_Your task_:
Retype the listing found below exactly, but leave out each picture.

========

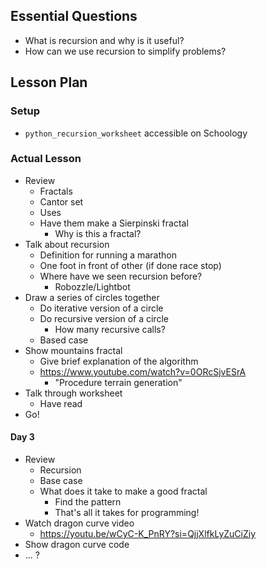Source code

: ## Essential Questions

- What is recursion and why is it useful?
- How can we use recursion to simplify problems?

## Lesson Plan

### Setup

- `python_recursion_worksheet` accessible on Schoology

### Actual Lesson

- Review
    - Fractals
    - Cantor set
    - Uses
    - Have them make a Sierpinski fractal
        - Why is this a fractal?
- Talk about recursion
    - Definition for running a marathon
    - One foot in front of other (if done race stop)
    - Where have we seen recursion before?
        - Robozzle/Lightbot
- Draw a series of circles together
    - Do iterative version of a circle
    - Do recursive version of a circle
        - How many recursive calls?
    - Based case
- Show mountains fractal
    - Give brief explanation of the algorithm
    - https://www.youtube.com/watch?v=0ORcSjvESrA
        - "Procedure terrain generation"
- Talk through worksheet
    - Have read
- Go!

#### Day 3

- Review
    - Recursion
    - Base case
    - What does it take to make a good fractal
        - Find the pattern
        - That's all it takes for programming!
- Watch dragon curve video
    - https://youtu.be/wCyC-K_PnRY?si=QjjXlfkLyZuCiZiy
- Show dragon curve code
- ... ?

========

_Worked solution_:
Source code

: ## Essential Questions

- What is recursion and why is it useful?
- How can we use recursion to simplify problems?

## Lesson Plan

### Setup

- `python_recursion_worksheet` accessible on Schoology

### Actual Lesson

- Review
    - Fractals
    - Cantor set
    - Uses
    - Have them make a Sierpinski fractal
        - Why is this a fractal?
- Talk about recursion
    - Definition for running a marathon
    - One foot in front of other (if done race stop)
    - Where have we seen recursion before?
        - Robozzle/Lightbot
- Draw a series of circles together
    - Do iterative version of a circle
    - Do recursive version of a circle
        - How many recursive calls?
    - Based case
- Show mountains fractal
    - Give brief explanation of the algorithm
    - https://www.youtube.com/watch?v=0ORcSjvESrA
        - "Procedure terrain generation"
- Talk through worksheet
    - Have read
- Go!

#### Day 3

- Review
    - Recursion
    - Base case
    - What does it take to make a good fractal
        - Find the pattern
        - That's all it takes for programming!
- Watch dragon curve video
    - https://youtu.be/wCyC-K_PnRY?si=QjjXlfkLyZuCiZiy
- Show dragon curve code
- ... ?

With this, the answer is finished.